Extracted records
* * * *
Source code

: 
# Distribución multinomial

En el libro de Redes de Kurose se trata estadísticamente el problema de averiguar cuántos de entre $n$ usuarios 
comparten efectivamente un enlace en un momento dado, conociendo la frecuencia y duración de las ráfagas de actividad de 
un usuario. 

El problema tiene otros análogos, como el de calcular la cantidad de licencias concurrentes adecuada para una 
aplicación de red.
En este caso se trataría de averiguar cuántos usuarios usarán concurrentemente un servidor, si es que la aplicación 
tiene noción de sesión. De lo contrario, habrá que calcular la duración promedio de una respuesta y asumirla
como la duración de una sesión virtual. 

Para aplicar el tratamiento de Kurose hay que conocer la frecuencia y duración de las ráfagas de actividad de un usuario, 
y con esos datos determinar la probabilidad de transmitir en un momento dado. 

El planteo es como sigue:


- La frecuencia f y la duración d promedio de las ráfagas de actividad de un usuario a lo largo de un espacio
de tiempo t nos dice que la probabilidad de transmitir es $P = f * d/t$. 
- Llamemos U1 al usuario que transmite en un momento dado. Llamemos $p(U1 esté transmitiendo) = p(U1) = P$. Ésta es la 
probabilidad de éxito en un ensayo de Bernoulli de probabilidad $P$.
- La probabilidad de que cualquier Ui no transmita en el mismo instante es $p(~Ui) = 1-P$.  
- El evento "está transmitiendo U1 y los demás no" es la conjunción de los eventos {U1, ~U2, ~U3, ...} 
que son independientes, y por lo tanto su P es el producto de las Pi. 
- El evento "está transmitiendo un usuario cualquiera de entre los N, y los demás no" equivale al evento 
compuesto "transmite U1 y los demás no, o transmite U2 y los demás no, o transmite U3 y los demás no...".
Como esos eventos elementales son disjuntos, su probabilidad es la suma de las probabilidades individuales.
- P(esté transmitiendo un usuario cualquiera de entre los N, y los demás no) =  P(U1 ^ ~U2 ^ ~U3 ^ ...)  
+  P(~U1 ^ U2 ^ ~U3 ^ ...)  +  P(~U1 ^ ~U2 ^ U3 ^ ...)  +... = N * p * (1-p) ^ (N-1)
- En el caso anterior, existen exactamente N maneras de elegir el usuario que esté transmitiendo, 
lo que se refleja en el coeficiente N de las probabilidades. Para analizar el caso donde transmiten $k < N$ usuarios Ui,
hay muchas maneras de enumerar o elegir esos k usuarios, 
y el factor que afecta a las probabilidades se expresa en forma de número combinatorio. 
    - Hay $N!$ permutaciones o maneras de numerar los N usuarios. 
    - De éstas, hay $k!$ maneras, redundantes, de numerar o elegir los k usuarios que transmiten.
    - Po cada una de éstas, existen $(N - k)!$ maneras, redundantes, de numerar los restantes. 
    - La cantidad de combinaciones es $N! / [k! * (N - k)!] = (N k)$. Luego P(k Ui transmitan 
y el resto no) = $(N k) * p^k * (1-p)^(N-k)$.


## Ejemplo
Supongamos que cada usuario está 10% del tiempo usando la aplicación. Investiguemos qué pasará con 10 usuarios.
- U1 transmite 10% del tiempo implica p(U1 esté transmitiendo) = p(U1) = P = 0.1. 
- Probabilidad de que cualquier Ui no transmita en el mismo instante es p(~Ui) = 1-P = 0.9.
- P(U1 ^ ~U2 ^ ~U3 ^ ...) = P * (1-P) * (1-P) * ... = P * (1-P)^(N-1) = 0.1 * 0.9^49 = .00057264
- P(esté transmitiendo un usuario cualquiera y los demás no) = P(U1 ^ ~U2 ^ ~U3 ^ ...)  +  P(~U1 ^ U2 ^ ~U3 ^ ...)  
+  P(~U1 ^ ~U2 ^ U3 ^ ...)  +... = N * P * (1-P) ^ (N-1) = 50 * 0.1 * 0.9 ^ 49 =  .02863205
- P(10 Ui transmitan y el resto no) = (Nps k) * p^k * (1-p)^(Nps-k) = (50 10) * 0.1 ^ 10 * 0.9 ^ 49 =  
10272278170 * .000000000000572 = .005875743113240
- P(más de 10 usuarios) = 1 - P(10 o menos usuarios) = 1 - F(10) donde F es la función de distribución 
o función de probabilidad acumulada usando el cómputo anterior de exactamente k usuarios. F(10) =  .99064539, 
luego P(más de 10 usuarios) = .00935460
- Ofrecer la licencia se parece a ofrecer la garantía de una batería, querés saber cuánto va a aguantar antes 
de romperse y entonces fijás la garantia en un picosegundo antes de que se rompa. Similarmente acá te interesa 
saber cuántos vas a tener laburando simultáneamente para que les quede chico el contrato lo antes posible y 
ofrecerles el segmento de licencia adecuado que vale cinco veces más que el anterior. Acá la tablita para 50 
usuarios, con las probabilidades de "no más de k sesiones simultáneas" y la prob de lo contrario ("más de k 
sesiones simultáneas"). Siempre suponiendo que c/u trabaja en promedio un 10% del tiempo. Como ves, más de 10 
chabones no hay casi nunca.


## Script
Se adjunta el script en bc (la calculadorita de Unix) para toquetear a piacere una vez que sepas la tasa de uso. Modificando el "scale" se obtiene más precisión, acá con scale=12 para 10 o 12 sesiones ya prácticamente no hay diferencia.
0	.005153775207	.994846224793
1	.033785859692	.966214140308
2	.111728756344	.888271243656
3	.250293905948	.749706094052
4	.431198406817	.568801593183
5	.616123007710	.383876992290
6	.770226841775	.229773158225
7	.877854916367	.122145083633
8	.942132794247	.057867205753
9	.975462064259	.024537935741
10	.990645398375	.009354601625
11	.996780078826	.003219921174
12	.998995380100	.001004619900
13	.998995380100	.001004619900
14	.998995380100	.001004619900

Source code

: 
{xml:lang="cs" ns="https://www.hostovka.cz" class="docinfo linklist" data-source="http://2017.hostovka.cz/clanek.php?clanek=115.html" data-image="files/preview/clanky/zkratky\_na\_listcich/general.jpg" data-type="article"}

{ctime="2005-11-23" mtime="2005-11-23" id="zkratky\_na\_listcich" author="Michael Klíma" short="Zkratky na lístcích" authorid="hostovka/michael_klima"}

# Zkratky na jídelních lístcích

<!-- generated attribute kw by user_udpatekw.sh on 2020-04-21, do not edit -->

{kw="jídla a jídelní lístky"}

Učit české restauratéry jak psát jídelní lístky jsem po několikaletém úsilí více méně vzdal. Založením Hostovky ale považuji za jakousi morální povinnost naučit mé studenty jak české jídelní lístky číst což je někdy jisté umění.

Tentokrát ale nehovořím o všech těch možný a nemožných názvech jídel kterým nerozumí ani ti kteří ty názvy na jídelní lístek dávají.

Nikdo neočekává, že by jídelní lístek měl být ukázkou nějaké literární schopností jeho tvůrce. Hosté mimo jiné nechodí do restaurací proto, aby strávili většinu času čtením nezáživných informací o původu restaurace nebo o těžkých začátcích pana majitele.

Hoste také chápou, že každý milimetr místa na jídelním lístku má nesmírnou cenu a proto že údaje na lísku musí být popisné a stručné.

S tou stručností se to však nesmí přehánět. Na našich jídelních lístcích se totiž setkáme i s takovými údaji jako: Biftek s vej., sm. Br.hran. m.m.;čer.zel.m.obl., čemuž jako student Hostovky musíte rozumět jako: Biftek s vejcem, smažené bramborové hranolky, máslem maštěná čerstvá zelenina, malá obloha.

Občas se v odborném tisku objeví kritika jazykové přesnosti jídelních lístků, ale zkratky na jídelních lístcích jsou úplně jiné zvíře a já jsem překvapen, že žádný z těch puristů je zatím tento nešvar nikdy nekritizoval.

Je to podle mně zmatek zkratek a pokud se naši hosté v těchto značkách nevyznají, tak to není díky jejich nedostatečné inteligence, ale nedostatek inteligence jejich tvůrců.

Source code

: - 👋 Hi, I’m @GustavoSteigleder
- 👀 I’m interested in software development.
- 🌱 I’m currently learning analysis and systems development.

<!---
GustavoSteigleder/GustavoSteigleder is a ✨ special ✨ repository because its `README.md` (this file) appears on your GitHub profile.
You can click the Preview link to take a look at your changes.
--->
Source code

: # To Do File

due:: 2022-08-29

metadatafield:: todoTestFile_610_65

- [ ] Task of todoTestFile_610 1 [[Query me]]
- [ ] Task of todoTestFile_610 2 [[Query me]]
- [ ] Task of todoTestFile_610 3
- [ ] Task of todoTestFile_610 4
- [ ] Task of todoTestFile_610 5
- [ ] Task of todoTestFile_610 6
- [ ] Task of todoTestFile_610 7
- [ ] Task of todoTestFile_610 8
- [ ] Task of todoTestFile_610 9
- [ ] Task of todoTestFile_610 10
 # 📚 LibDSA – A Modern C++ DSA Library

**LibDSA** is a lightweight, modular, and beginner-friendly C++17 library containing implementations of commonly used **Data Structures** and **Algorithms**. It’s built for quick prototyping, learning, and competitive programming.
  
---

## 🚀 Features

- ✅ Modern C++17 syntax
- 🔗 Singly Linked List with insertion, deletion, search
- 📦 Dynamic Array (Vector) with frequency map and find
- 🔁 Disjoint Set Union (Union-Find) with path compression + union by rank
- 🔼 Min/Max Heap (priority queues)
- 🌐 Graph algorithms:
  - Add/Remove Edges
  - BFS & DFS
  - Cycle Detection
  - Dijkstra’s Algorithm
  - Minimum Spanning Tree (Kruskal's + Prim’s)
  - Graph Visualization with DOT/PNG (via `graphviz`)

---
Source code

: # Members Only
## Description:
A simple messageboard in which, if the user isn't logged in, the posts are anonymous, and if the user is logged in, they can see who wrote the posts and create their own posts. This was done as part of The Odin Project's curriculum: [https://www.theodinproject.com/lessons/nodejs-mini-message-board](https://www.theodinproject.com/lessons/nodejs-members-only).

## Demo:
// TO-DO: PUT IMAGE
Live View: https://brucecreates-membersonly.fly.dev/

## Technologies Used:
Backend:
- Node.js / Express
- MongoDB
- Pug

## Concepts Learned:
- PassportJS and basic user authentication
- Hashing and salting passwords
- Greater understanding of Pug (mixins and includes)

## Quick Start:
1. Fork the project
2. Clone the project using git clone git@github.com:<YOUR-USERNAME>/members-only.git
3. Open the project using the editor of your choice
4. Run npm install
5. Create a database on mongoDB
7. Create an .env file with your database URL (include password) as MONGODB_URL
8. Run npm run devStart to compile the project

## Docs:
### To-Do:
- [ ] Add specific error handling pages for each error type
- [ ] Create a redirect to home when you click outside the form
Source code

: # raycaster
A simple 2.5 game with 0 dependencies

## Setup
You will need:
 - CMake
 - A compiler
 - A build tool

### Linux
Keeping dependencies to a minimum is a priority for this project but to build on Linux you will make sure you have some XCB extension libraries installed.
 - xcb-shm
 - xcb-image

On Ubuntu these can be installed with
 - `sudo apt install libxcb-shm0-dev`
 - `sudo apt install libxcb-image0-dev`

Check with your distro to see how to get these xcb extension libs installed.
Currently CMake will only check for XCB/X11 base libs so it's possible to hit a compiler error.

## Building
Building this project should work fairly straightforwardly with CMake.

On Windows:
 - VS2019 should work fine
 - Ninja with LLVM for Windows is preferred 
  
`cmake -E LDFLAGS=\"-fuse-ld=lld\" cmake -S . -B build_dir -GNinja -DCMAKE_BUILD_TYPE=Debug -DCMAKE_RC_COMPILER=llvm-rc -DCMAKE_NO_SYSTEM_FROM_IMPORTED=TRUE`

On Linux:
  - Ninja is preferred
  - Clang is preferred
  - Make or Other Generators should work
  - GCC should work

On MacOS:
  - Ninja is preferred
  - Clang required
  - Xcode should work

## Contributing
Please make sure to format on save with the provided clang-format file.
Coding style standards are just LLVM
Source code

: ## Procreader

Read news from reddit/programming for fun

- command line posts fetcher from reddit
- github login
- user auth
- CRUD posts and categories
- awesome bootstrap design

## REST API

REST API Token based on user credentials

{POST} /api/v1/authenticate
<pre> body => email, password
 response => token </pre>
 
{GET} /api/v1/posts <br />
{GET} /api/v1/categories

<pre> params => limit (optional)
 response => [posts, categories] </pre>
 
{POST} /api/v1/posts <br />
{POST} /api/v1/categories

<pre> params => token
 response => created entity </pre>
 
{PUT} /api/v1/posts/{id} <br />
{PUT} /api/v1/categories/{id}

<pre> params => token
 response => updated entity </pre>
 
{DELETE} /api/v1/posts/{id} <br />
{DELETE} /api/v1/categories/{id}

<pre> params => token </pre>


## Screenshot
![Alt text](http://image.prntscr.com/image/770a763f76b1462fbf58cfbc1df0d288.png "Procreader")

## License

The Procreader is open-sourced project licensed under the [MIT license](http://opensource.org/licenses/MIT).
* * * *
Above are the records; repeat exactly the lines from the one holding "En este caso" down to the one holding "- Llamemos U1", end lines included.

**Your response:**
En este caso se trataría de averiguar cuántos usuarios usarán concurrentemente un servidor, si es que la aplicación 
tiene noción de sesión. De lo contrario, habrá que calcular la duración promedio de una respuesta y asumirla
como la duración de una sesión virtual. 

Para aplicar el tratamiento de Kurose hay que conocer la frecuencia y duración de las ráfagas de actividad de un usuario, 
y con esos datos determinar la probabilidad de transmitir en un momento dado. 

El planteo es como sigue:


- La frecuencia f y la duración d promedio de las ráfagas de actividad de un usuario a lo largo de un espacio
de tiempo t nos dice que la probabilidad de transmitir es $P = f * d/t$. 
- Llamemos U1 al usuario que transmite en un momento dado. Llamemos $p(U1 esté transmitiendo) = p(U1) = P$. Ésta es la 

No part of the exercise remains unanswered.